Split knows what is happening at runtime but is blind to what exists in the codebase. For cleanup, the code-level view is the one that matters.
What flag debt does Unleash miss?
Unleash provides the most explicit lifecycle model of the three platforms. Its markers -- created, pre-live, live, completed, archived -- map directly to flag lifecycle stages. The platform marks flags as "potentially stale" when they exceed their expected lifetime. This is well-designed and conceptually sound.
But like Split, Unleash has no code-level detection:
- Knows management state but not code state. A flag can be "archived" in Unleash while still referenced in 14 files across 3 services. The dashboard shows a completed lifecycle. The codebase tells a different story.
- No repository scanning. Unleash cannot tell you where a flag is used, how many lines of code are associated with it, or the blast radius of removing it.
- Relies on manual removal. When Unleash marks a flag as stale, the implicit next step is manual developer action. In practice, the cleanup ticket gets deprioritized behind feature work, context is lost as time passes, and the stale flag persists.
- Lifecycle markers create false completion. When a flag moves to "archived," the team feels the job is done. But the code-level lifecycle -- the part that creates technical debt -- remains unaddressed.
Unleash has the right conceptual framework. The gap is in execution: the lifecycle ends at "archived in the dashboard" rather than "removed from the codebase."
What flag debt do custom implementations miss?
Teams managing flags through environment variables, configuration files, database tables, or custom systems have the weakest tooling story:
- No centralized dashboard. Flag awareness is distributed across config files, database entries, and tribal knowledge.
- No lifecycle tracking. No system records when a flag was introduced, who created it, or when it was last changed.
- No staleness detection. No automated way to distinguish flags actively gating behavior from those permanently on or off.
- No code references or cleanup automation. Removing a flag means manually searching the codebase, understanding the conditional logic, and making changes by hand.
This is where we see the highest flag debt accumulation. Teams with custom implementations often do not know how many flags they have, let alone which ones are stale. Discovery happens only when someone touches code and asks "is this flag still used?" -- by which point the flag may have been stale for years.
How do you close the flag cleanup gap regardless of platform?
The solution is to complement your management platform with dedicated lifecycle tooling. Think of it as a two-layer stack:
Layer 1: Flag management (your existing platform). Handles creation, targeting, rollout, experimentation, and operational controls. LaunchDarkly, Split, Unleash, or a custom implementation -- whatever you use today.

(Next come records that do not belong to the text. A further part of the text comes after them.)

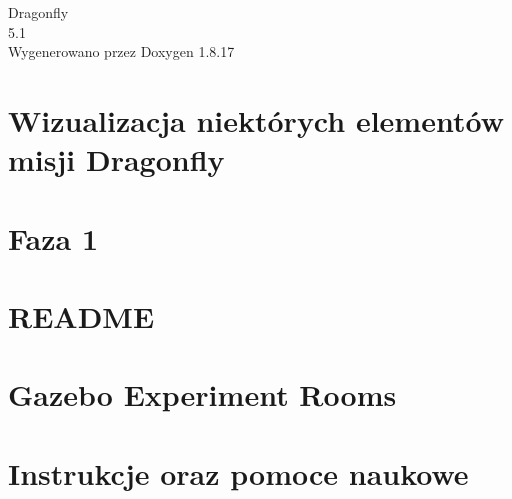 \let\mypdfximage\pdfximage\def\pdfximage{\immediate\mypdfximage}\documentclass[twoside]{book}
\newcommand{\+}{\discretionary{\mbox{\scriptsize$\hookleftarrow$}}{}{}}
\newcommand{\clearemptydoublepage}{%
  \newpage{\pagestyle{empty}\cleardoublepage}%
}
\begin{document}
\hypersetup{pageanchor=false,
             bookmarksnumbered=true,
             pdfencoding=unicode
            }
\begin{titlepage}
\vspace*{7cm}
\begin{center}%
{\Large Dragonfly \\[1ex]\large 5.\+1 }\\
\vspace*{1cm}
{\large Wygenerowano przez Doxygen 1.8.17}\\
\end{center}
\end{titlepage}
\clearemptydoublepage
{}
\tableofcontents
\clearemptydoublepage
{}
\hypersetup{pageanchor=true}

\chapter{Wizualizacja niektórych elementów misji Dragonfly}
\label{index}\hypertarget{index}{}
\chapter{Faza 1}
\label{md__r_e_a_d_m_e}

\chapter{R\+E\+A\+D\+ME}
\label{md_tests_bin_queue_8pyi_models_piston_rod_part_ariac__r_e_a_d_m_e}

\chapter{Gazebo Experiment Rooms}
\label{md_tests_doctest_extensions_synchronize_8pyi__r_e_a_d_m_e}

\chapter{Instrukcje oraz pomoce naukowe}
\label{md_tests_doctest_translation_8pyi_social-tracking-protection-linkedin-digest256_8vlpset__r_e_a_d_m_e}

\end{document}
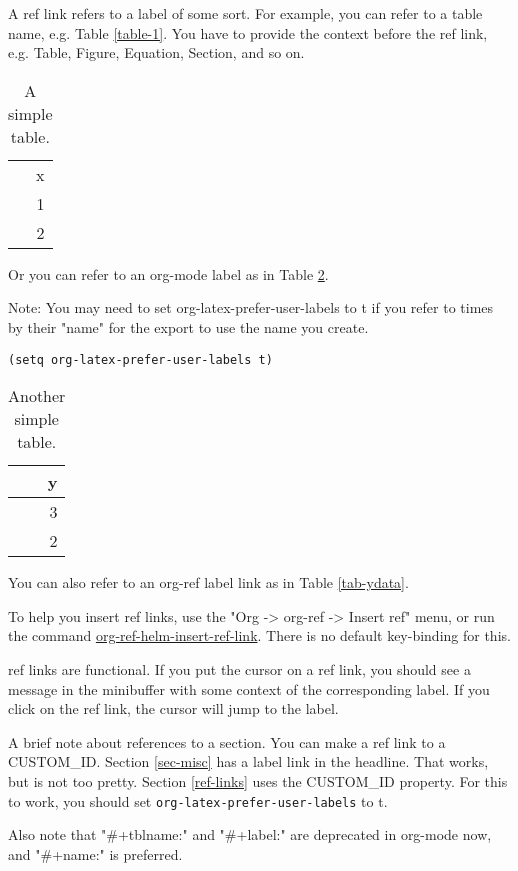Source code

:\documentclass[11pt]{article}
\begin{document}
A ref link refers to a label of some sort. For example, you can refer to a table name, e.g. Table \ref{table-1}. You have to provide the context before the ref link, e.g. Table, Figure, Equation, Section, and so on.

\begin{table}[htbp]
\caption{\label{tab:org65c5fdf}A simple table.}
\centering
\begin{tabular}{r}
x\\
1\\
2\\
\end{tabular}
\end{table}

Or you can refer to an org-mode label as in Table \ref{table-3}.


Note: You may need to set org-latex-prefer-user-labels to t if you refer to times by their "name" for the export to use the name you create.

\begin{verbatim}
(setq org-latex-prefer-user-labels t)
\end{verbatim}


\begin{table}[htbp]
\caption{Another simple table. \label{table-3}}
\centering
\begin{tabular}{r}
y\\
\hline
3\\
2\\
\end{tabular}
\end{table}

You can also refer to an org-ref label link as in Table \ref{tab-ydata}.

To help you insert ref links, use the "Org -> org-ref -> Insert ref" menu, or run the command \url{org-ref-helm-insert-ref-link}. There is no default key-binding for this.

ref links are functional. If you put the cursor on a ref link, you should see a message in the minibuffer with some context of the corresponding label. If you click on the ref link, the cursor will jump to the label.

A brief note about references to a section. You can make a ref link to a CUSTOM\_ID. Section \ref{sec-misc} has a label link in the headline. That works, but is not too pretty. Section \ref{ref-links} uses the CUSTOM\_ID property. For this to work, you should set \texttt{org-latex-prefer-user-labels} to t.

Also note that "\#+tblname:" and "\#+label:" are deprecated in org-mode now, and "\#+name:" is preferred.
\end{document}
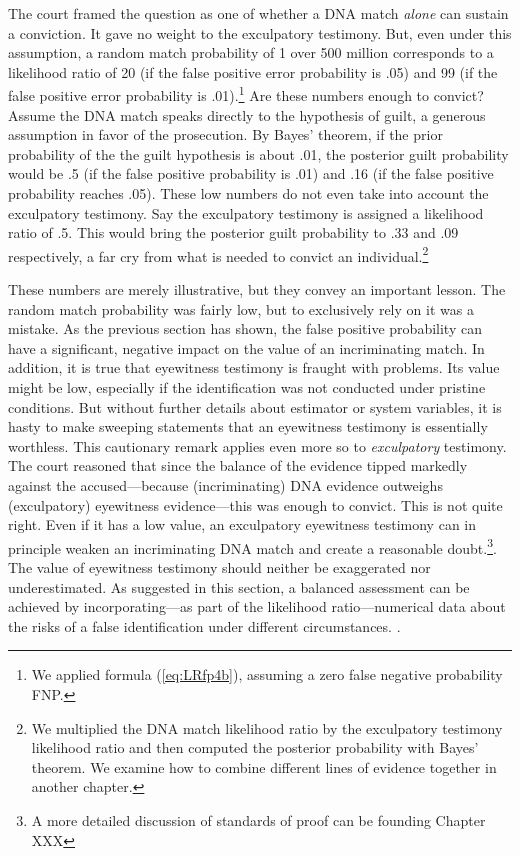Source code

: \documentclass[
  10pt,
  dvipsnames,enabledeprecatedfontcommands]{scrartcl}
\newcommand{\raf}[1]{\todo[color=olive!40]{#1}}
\begin{document}
The court framed the question as one of whether a DNA match
\textit{alone} can sustain a conviction. It gave no weight to the
exculpatory testimony. But, even under this assumption, a random match
probability of 1 over 500 million corresponds to a likelihood ratio of
20 (if the false positive error probability is .05) and 99 (if the false
positive error probability is .01).\footnote{We applied formula
  (\ref{eq:LRfp4b}), assuming a zero false negative probability FNP.}
Are these numbers enough to convict? Assume the DNA match speaks
directly to the hypothesis of guilt, a generous assumption in favor of
the prosecution. By Bayes' theorem, if the prior probability of the the
guilt hypothesis is about .01, the posterior guilt probability would be
.5 (if the false positive probability is .01) and .16 (if the false
positive probability reaches .05). These low numbers do not even take
into account the exculpatory testimony. Say the exculpatory testimony is
assigned a likelihood ratio of .5. This would bring the posterior guilt
probability to .33 and .09 respectively, a far cry from what is needed
to convict an individual.\footnote{We multiplied the DNA match
  likelihood ratio by the exculpatory testimony likelihood ratio and
  then computed the posterior probability with Bayes' theorem. We
  examine how to combine different lines of evidence together in another
  chapter.} \todo{refere to other chapter]} \raf{M: Check calculations}

These numbers are merely illustrative, but they convey an important
lesson. The random match probability was fairly low, but to exclusively
rely on it was a mistake. As the previous section has shown, the false
positive probability can have a significant, negative impact on the
value of an incriminating match. In addition, it is true that eyewitness
testimony is fraught with problems. Its value might be low, especially
if the identification was not conducted under pristine conditions. But
without further details about estimator or system variables, it is hasty
to make sweeping statements that an eyewitness testimony is essentially
worthless. This cautionary remark applies even more so to
\textit{exculpatory} testimony. The court reasoned that since the
balance of the evidence tipped markedly against the accused---because
(incriminating) DNA evidence outweighs (exculpatory) eyewitness
evidence---this was enough to convict. This is not quite right. Even if
it has a low value, an exculpatory eyewitness testimony can in principle
weaken an incriminating DNA match and create a reasonable
doubt.\footnote{A more detailed discussion of standards of proof can be
  founding Chapter XXX}. The value of eyewitness testimony should
neither be exaggerated nor underestimated. As suggested in this section,
a balanced assessment can be achieved by incorporating---as part of the
likelihood ratio---numerical data about the risks of a false
identification under different circumstances.
.
\end{document}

Layer 2: Flag cleanup (dedicated lifecycle tooling). Handles staleness detection, code-level tracking, and automated removal. Works alongside your management platform, not instead of it.
A cleanup tool needs to do several things well:
Monitor repositories via AST parsing. Regex is not sufficient -- it finds string matches but cannot distinguish between a flag evaluation in an if/else branch, a flag key in a comment, and a flag key in a test fixture. AST parsing understands code structure, which is essential for safe removal.
Track the full lifecycle across pull requests. The tool should know when a flag first appears in a PR, how it evolves, and when it stops changing. This provides the timeline that neither management platforms nor point-in-time code scans can offer.
Generate safe cleanup PRs. The tool must determine which branch to keep, remove the dead branch, eliminate orphaned functions and imports, and update test files -- producing a clean, reviewable pull request.
Work across multiple languages. A flag evaluated in Go on the backend, TypeScript on the frontend, and Python in a data pipeline needs AST parsing support for all three.
FlagShark is purpose-built for this second layer. It uses tree-sitter for multi-language AST parsing, tracks flag lifecycles from the moment they appear in pull requests, and generates cleanup PRs when flags become stale. It works alongside any provider -- the management platform handles creation through rollout, and FlagShark handles staleness through removal.
For trade-offs between management providers, see our platform comparison. For how FlagShark compares to native provider capabilities, see our provider comparison and LaunchDarkly comparison.
The point is not that your management platform is failing -- it is doing what it was built to do. Cleanup is a separate problem requiring separate tooling, and the teams that accumulate the least flag debt invest in both layers from the start.
Key Takeaways
- No feature flag platform removes stale flag code from your codebase. The dead
if/elsebranches, unreachable code paths, and obsolete test cases remain after a flag is archived. - LaunchDarkly has the best code-level visibility via Code References, but visibility is not cleanup -- it cannot generate the pull request that removes a stale flag.
- Split.io has strong evaluation telemetry but no code-level awareness. It knows which flags are evaluated but cannot tell you which files reference them or how much dead code they create.
- Unleash has the most explicit lifecycle model but the lifecycle ends at the dashboard, not the codebase. Manual removal is where the process breaks down.
- Custom implementations accumulate the highest flag debt because they lack visibility, lifecycle tracking, and cleanup automation entirely.
- The solution is a two-layer stack: your management platform for creation through rollout, and a dedicated cleanup tool like FlagShark for staleness through removal.
People Also Ask
Does LaunchDarkly remove stale flag code?
No. LaunchDarkly's Code References feature identifies where flags appear in your codebase by scanning repositories for flag key strings, giving you code-level visibility in the dashboard. However, Code References cannot generate removal pull requests, eliminate dead if/else branches, delete unreachable code paths, or clean up associated test files. LaunchDarkly can archive a flag in the dashboard, but the corresponding code remains in your repositories until a developer manually removes it or a dedicated cleanup tool generates the removal PR.
How do you find stale feature flags in your codebase?
Finding stale flags requires two data sources: your flag management platform (which knows each flag's state) and your codebase (which contains the actual references). The most reliable approach is AST-level parsing across all languages your codebase uses, cross-referenced with flag provider state. AST parsing understands code structure rather than just matching strings, so it distinguishes between flag evaluations in production code, flag keys in comments, and flag keys in test fixtures. Regex-based search produces false positives and misses references that do not exactly match the flag key string.
What is the difference between flag management and flag cleanup?
Flag management is a runtime concern -- it answers "what value should this flag return for this user right now?" by evaluating targeting rules, consulting segments, and returning values in milliseconds. Flag cleanup is a code transformation concern -- it answers "how do I safely remove this flag's conditional logic from the codebase?" by parsing syntax trees, determining which branch to keep, eliminating dead code, and updating tests. The two require different capabilities: distributed systems for management, compiler-level tooling for cleanup.
Can you automate feature flag cleanup?
Yes. Automated cleanup requires tree-sitter or similar AST parsing that understands syntactic structure across multiple languages. The automation identifies flag evaluation calls in the AST, determines the resolved value (which branch to keep), removes the conditional logic and dead branch, and generates a pull request. Tools like FlagShark use tree-sitter to support 11 programming languages and generate cleanup PRs automatically when flags become stale. The generated PRs are reviewed and merged by developers -- the automation handles the tedious transformation while humans retain the final review step.